BEGIN INPUT RECORDS

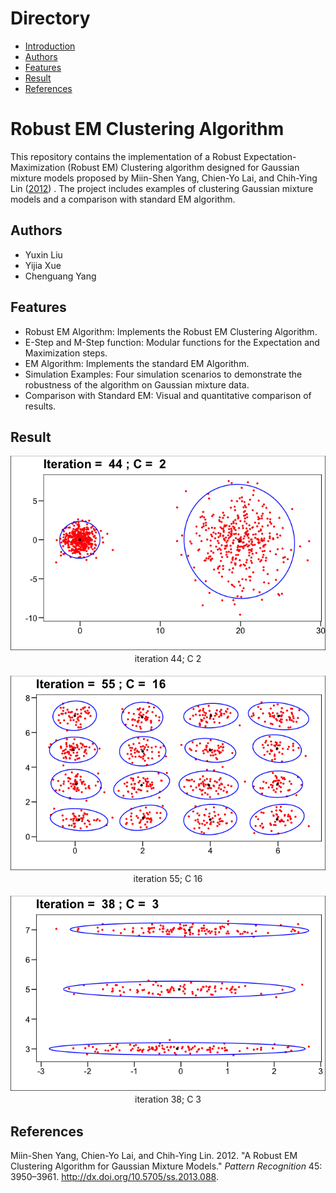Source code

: # Directory
- [Introduction](#robust-em-clustering-algorithm)
- [Authors](#authors)
- [Features](#features)
- [Result](#result)
- [References](#references)

# Robust EM Clustering Algorithm
This repository contains the implementation of a Robust Expectation-Maximization (Robust EM) Clustering algorithm designed for Gaussian mixture models proposed by Miin-Shen Yang, Chien-Yo Lai, and Chih-Ying Lin ([2012](#ref-EM_cluster)) . The project includes examples of clustering Gaussian mixture models and a comparison with standard EM algorithm.

## Authors
* Yuxin Liu
* Yijia Xue
* Chenguang Yang

## Features
* Robust EM Algorithm: Implements the Robust EM Clustering Algorithm.
* E-Step and M-Step function: Modular functions for the Expectation and Maximization steps.
* EM Algorithm: Implements the standard EM Algorithm.
* Simulation Examples: Four simulation scenarios to demonstrate the robustness of the algorithm on Gaussian mixture data.
* Comparison with Standard EM: Visual and quantitative comparison of results.

## Result 
<center>
    <img src="./it_44%20C_2.png">
    <br>
    <div style="padding: 2px;">iteration 44; C 2</div>
</center>
</br>
<center>
    <img src="./it_55%20C_16.png">
    <br>
    <div style="padding: 2px;">iteration 55; C 16</div>
</center>
</br>
<center>
    <img src="./it_38 C_3.png">
    <br>
    <div style="padding: 2px;">iteration 38; C 3</div>
</center>

## References

<div id="refs" class="references">

<div id="ref-EM_cluster">

Miin-Shen Yang, Chien-Yo Lai, and Chih-Ying Lin. 2012. "A Robust EM Clustering Algorithm for Gaussian Mixture Models." *Pattern Recognition* 45: 3950–3961.
<http://dx.doi.org/10.5705/ss.2013.088>.
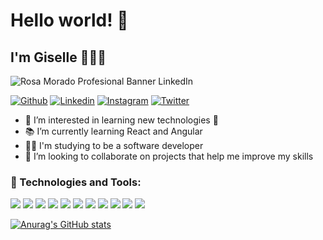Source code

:  <h1>Hello world! 💫</h1>
 <h2>I'm Giselle 👋👩‍💻</h2>
 
![Rosa Morado Profesional Banner LinkedIn](https://user-images.githubusercontent.com/69175205/140843036-6c27aad3-2dba-4937-b87d-2990ec1f7b73.png)


[![Github](https://img.shields.io/badge/-Github-000?style=flat&logo=Github&logoColor=white)](https://github.com/gisellechaumont)
[![Linkedin](https://img.shields.io/badge/-LinkedIn-blue?style=flat&logo=Linkedin&logoColor=white)](https://www.linkedin.com/in/gisellechaumontmohr/)
[![Instagram](https://img.shields.io/badge/-Instagram-c13584?style=flat&labelColor=c13584&logo=instagram&logoColor=white)](https://www.instagram.com/gisellechaumont)
[![Twitter](https://img.shields.io/badge/-Twitter-1DA1F2?style=flat&logo=Twitter&logoColor=white)](https://twitter.com/gisellech)

 
 
<ul>
<li> 👀 I’m interested in learning new technologies 🤖 </li>
<li>📚 I’m currently learning React and Angular </li>
 <li> 👩‍💻 I'm studying to be a software developer </li>
<li>💞️ I’m looking to collaborate on projects that help me improve my skills </li>
</ul>

### 🔧 Technologies and Tools: 

<img src = "https://img.shields.io/badge/-HTML5-E34F26?style=flat&logo=html5&logoColor=white"> 
<img src = "https://img.shields.io/badge/-CSS3-1572B6?style=flat&logo=css3&logoColor=white">
<img src="https://img.shields.io/badge/-Bootstrap-563D7C?style=flat&logo=bootstrap&logoColor=white">
<img src="https://img.shields.io/badge/-JavaScript-eed718?style=flat&logo=javascript&logoColor=ffffff">
<img src="https://img.shields.io/badge/-React-000000?style=flat&logo=react&logoColor=00c8ff">
<img src="https://img.shields.io/badge/-MySQL-F29111?style=flat&logo=mysql&logoColor=FFFFFF">
<img src="https://img.shields.io/badge/-Express.js-787878?style=flat">
<img src="https://img.shields.io/badge/-Node.js-3C873A?style=flat&logo=Node.js&logoColor=white">
<img src="http://img.shields.io/badge/-Git-F1502F?style=flat&logo=git&logoColor=FFFFFF">
<img src="http://img.shields.io/badge/-Github-000000?style=flat&logo=github&logoColor=FFFFFF">
<img src="http://img.shields.io/badge/-VS%20Code-007ACC?style=flat&logo=visual%20studio%20code&logoColor=white">



 [![Anurag's GitHub stats](https://github-readme-stats.vercel.app/api?username=gisellechaumont)](https://github.com/anuraghazra/github-readme-stats)


<!---
gisellechaumont/gisellechaumont is a ✨ special ✨ repository because its `README.md` (this file) appears on your GitHub profile.
You can click the Preview link to take a look at your changes.
--->
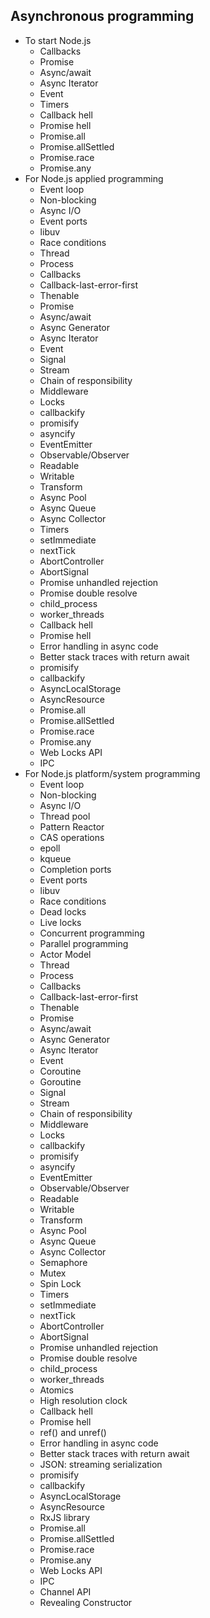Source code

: ## Asynchronous programming

- To start Node.js
  - Callbacks
  - Promise
  - Async/await
  - Async Iterator
  - Event
  - Timers
  - Callback hell
  - Promise hell
  - Promise.all
  - Promise.allSettled
  - Promise.race
  - Promise.any
- For Node.js applied programming
  - Event loop
  - Non-blocking
  - Async I/O
  - Event ports
  - libuv
  - Race conditions
  - Thread
  - Process
  - Callbacks
  - Callback-last-error-first
  - Thenable
  - Promise
  - Async/await
  - Async Generator
  - Async Iterator
  - Event
  - Signal
  - Stream
  - Chain of responsibility
  - Middleware
  - Locks
  - callbackify
  - promisify
  - asyncify
  - EventEmitter
  - Observable/Observer
  - Readable
  - Writable
  - Transform
  - Async Pool
  - Async Queue
  - Async Collector
  - Timers
  - setImmediate
  - nextTick
  - AbortController
  - AbortSignal
  - Promise unhandled rejection
  - Promise double resolve
  - child_process
  - worker_threads
  - Callback hell
  - Promise hell
  - Error handling in async code
  - Better stack traces with return await
  - promisify
  - callbackify
  - AsyncLocalStorage
  - AsyncResource
  - Promise.all
  - Promise.allSettled
  - Promise.race
  - Promise.any
  - Web Locks API
  - IPC
- For Node.js platform/system programming
  - Event loop
  - Non-blocking
  - Async I/O
  - Thread pool
  - Pattern Reactor
  - CAS operations
  - epoll
  - kqueue
  - Completion ports
  - Event ports
  - libuv
  - Race conditions
  - Dead locks
  - Live locks
  - Concurrent programming
  - Parallel programming
  - Actor Model
  - Thread
  - Process
  - Callbacks
  - Callback-last-error-first
  - Thenable
  - Promise
  - Async/await
  - Async Generator
  - Async Iterator
  - Event
  - Coroutine
  - Goroutine
  - Signal
  - Stream
  - Chain of responsibility
  - Middleware
  - Locks
  - callbackify
  - promisify
  - asyncify
  - EventEmitter
  - Observable/Observer
  - Readable
  - Writable
  - Transform
  - Async Pool
  - Async Queue
  - Async Collector
  - Semaphore
  - Mutex
  - Spin Lock
  - Timers
  - setImmediate
  - nextTick
  - AbortController
  - AbortSignal
  - Promise unhandled rejection
  - Promise double resolve
  - child_process
  - worker_threads
  - Atomics
  - High resolution clock
  - Callback hell
  - Promise hell
  - ref() and unref()
  - Error handling in async code
  - Better stack traces with return await
  - JSON: streaming serialization
  - promisify
  - callbackify
  - AsyncLocalStorage
  - AsyncResource
  - RxJS library
  - Promise.all
  - Promise.allSettled
  - Promise.race
  - Promise.any
  - Web Locks API
  - IPC
  - Channel API
  - Revealing Constructor
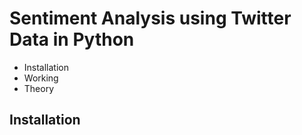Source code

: # Sentiment Analysis using Twitter Data in Python #

* Installation
* Working
* Theory

## Installation ##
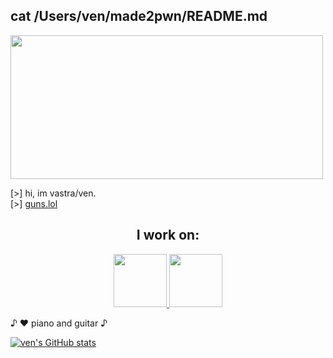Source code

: ## cat /Users/ven/made2pwn/README.md

<img src="https://github.com/user-attachments/assets/5c504274-819e-4ddc-9e86-07ba722b31e4" width="500" height="230">

[>] hi, im vastra/ven. \
[>] [guns.lol](https://guns.lol/ginkgo)

<h2 align="center">I work on:</h2>

<p align="center" dir="auto">
  <a href="https://www.apple.com/macos/" style="text-decoration: none;>
    <img src="https://img.shields.io/badge/macOS-000000?style=flat&logo=apple&logoColor=white" style="width: 85px; height: auto;">
  </a>

  <a href="https://kernel.org/">
    <img src="https://img.shields.io/badge/Linux-FCC624?style=flat&logo=linux&logoColor=black" style="width: 85px; height: auto;">
  </a>

  <a href="https://nixos.org/">
    <img src="https://img.shields.io/badge/NixOS-5277C3?style=flat&logo=nixos&logoColor=white" style="width: 85px; height: auto;">
  </a>
  
</p>

♪ ♥️ piano and guitar ♪

[![ven's GitHub stats](https://github-readme-stats.vercel.app/api/top-langs/?username=made2pwn&langs_count=6&theme=rose_pine)](https://github.com/anuraghazra/github-readme-stats)
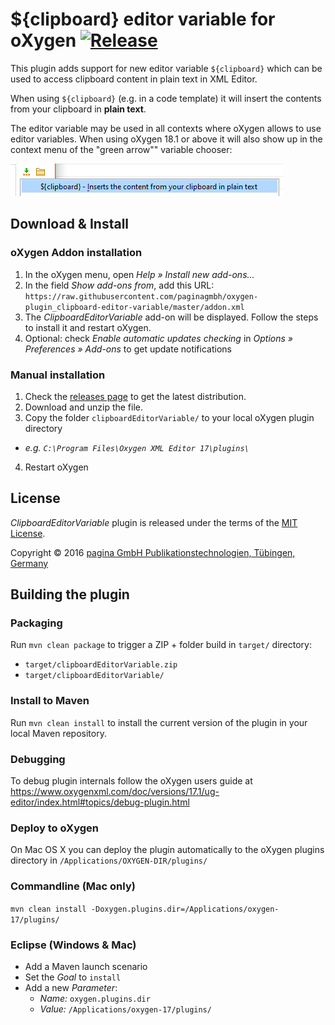 ${clipboard} editor variable for oXygen [![Release](https://img.shields.io/github/release/paginagmbh/oxygen-plugin_clipboard-editor-variable.svg)](https://github.com/paginagmbh/oxygen-plugin_clipboard-editor-variable/releases/latest)
============================================

This plugin adds support for new editor variable `${clipboard}` which can be used to access clipboard content in plain text in <oXygen/> XML Editor.

When using `${clipboard}` (e.g. in a code template) it will insert the contents from your clipboard in **plain text**.

The editor variable may be used in all contexts where oXygen allows to use editor variables.
When using oXygen 18.1 or above it will also show up in the context menu of the "green arrow"" variable chooser:

![`${clipboard}` in oXygen 18.1 custom variables list](/files/screenshot-18-1.png?raw=true)


Download & Install
------------------

### oXygen Addon installation
1. In the oXygen menu, open _Help » Install new add-ons..._
2. In the field _Show add-ons from_, add this URL: `https://raw.githubusercontent.com/paginagmbh/oxygen-plugin_clipboard-editor-variable/master/addon.xml`
3. The _ClipboardEditorVariable_ add-on will be displayed. Follow the steps to install it and restart oXygen.
4. Optional: check _Enable automatic updates checking_ in _Options » Preferences » Add-ons_ to get update notifications

### Manual installation
1. Check the [releases page](https://github.com/paginagmbh/oxygen-plugin_clipboard-editor-variable/releases) to get the latest distribution.
2. Download and unzip the file.
3. Copy the folder `clipboardEditorVariable/` to your local oXygen plugin directory
  * _e.g. `C:\Program Files\Oxygen XML Editor 17\plugins\`_
4. Restart oXygen


License
-------

*_ClipboardEditorVariable_* plugin is released under the terms of the [MIT License](LICENSE).

Copyright © 2016 [pagina GmbH Publikationstechnologien, Tübingen, Germany](http://www.pagina-online.de)


Building the plugin
-------------------

### Packaging

Run `mvn clean package` to trigger a ZIP + folder build in `target/` directory:

* `target/clipboardEditorVariable.zip`
* `target/clipboardEditorVariable/`

### Install to Maven

Run `mvn clean install` to install the current version of the plugin in your local Maven repository.

### Debugging

To debug plugin internals follow the oXygen users guide at https://www.oxygenxml.com/doc/versions/17.1/ug-editor/index.html#topics/debug-plugin.html

### Deploy to oXygen

On Mac OS X you can deploy the plugin automatically to the oXygen plugins directory in `/Applications/OXYGEN-DIR/plugins/`

### Commandline (Mac only)
`mvn clean install -Doxygen.plugins.dir=/Applications/oxygen-17/plugins/`

### Eclipse (Windows & Mac)
* Add a Maven launch scenario
* Set the _Goal_ to `install`
* Add a new _Parameter_:
  * _Name:_ `oxygen.plugins.dir`
  * _Value:_ `/Applications/oxygen-17/plugins/`
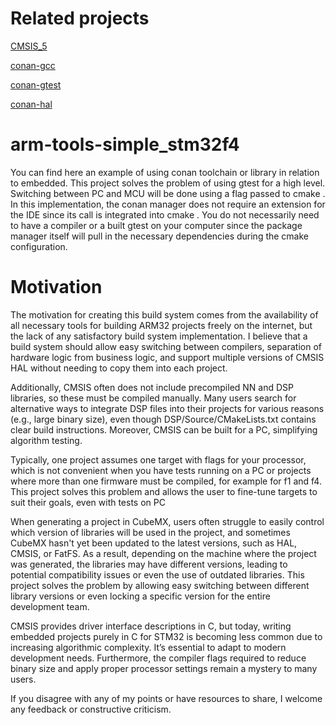 # Related projects

[CMSIS_5](https://github.com/ARM-software/CMSIS_5)

[conan-gcc](https://github.com/ilia19911/arm_tools-conan_gcc)

[conan-gtest](https://github.com/ilia19911/arm_tools-conan-gtest)

[conan-hal](https://github.com/ilia19911/arm_tools-conan_hal)


# arm-tools-simple_stm32f4
You can find here an example of using conan toolchain or library in relation to embedded. This project solves the problem of using gtest for a high level. Switching between PC and MCU will be done using a flag passed to cmake . In this implementation, the conan manager does not require an extension for the IDE since its call is integrated into cmake . You do not necessarily need to have a compiler or a built gtest on your computer since the package manager itself will pull in the necessary dependencies during the cmake configuration.


# Motivation

The motivation for creating this build system comes from the availability of all necessary tools for building ARM32 projects freely on the internet, but the lack of any satisfactory build system implementation. I believe that a build system should allow easy switching between compilers, separation of hardware logic from business logic, and support multiple versions of CMSIS HAL without needing to copy them into each project.

Additionally, CMSIS often does not include precompiled NN and DSP libraries, so these must be compiled manually. Many users search for alternative ways to integrate DSP files into their projects for various reasons (e.g., large binary size), even though DSP/Source/CMakeLists.txt contains clear build instructions. Moreover, CMSIS can be built for a PC, simplifying algorithm testing.

Typically, one project assumes one target with flags for your processor, which is not convenient when you have tests running on a PC or projects where more than one firmware must be compiled, for example for f1 and f4. This project solves this problem and allows the user to fine-tune targets to suit their goals, even with tests on PC

When generating a project in CubeMX, users often struggle to easily control which version of libraries will be used in the project, and sometimes CubeMX hasn't yet been updated to the latest versions, such as HAL, CMSIS, or FatFS. As a result, depending on the machine where the project was generated, the libraries may have different versions, leading to potential compatibility issues or even the use of outdated libraries. This project solves the problem by allowing easy switching between different library versions or even locking a specific version for the entire development team.

CMSIS provides driver interface descriptions in C, but today, writing embedded projects purely in C for STM32 is becoming less common due to increasing algorithmic complexity. It’s essential to adapt to modern development needs. Furthermore, the compiler flags required to reduce binary size and apply proper processor settings remain a mystery to many users.

If you disagree with any of my points or have resources to share, I welcome any feedback or constructive criticism.

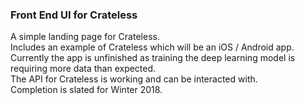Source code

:### Front End UI for Crateless
A simple landing page for Crateless.  
Includes an example of Crateless which will be an iOS / Android app.  
Currently the app is unfinished as training the deep learning model is requiring more data than expected.   
The API for Crateless is working and can be interacted with.   
Completion is slated for Winter 2018.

END INPUT RECORDS

_WHAT THE EXERCISE ASKS_.
Which lines of the entries above contain the word "Applications"? Copy each of them.

_SOLVED EXERCISE_.
On Mac OS X you can deploy the plugin automatically to the oXygen plugins directory in `/Applications/OXYGEN-DIR/plugins/`
`mvn clean install -Doxygen.plugins.dir=/Applications/oxygen-17/plugins/`
  * _Value:_ `/Applications/oxygen-17/plugins/`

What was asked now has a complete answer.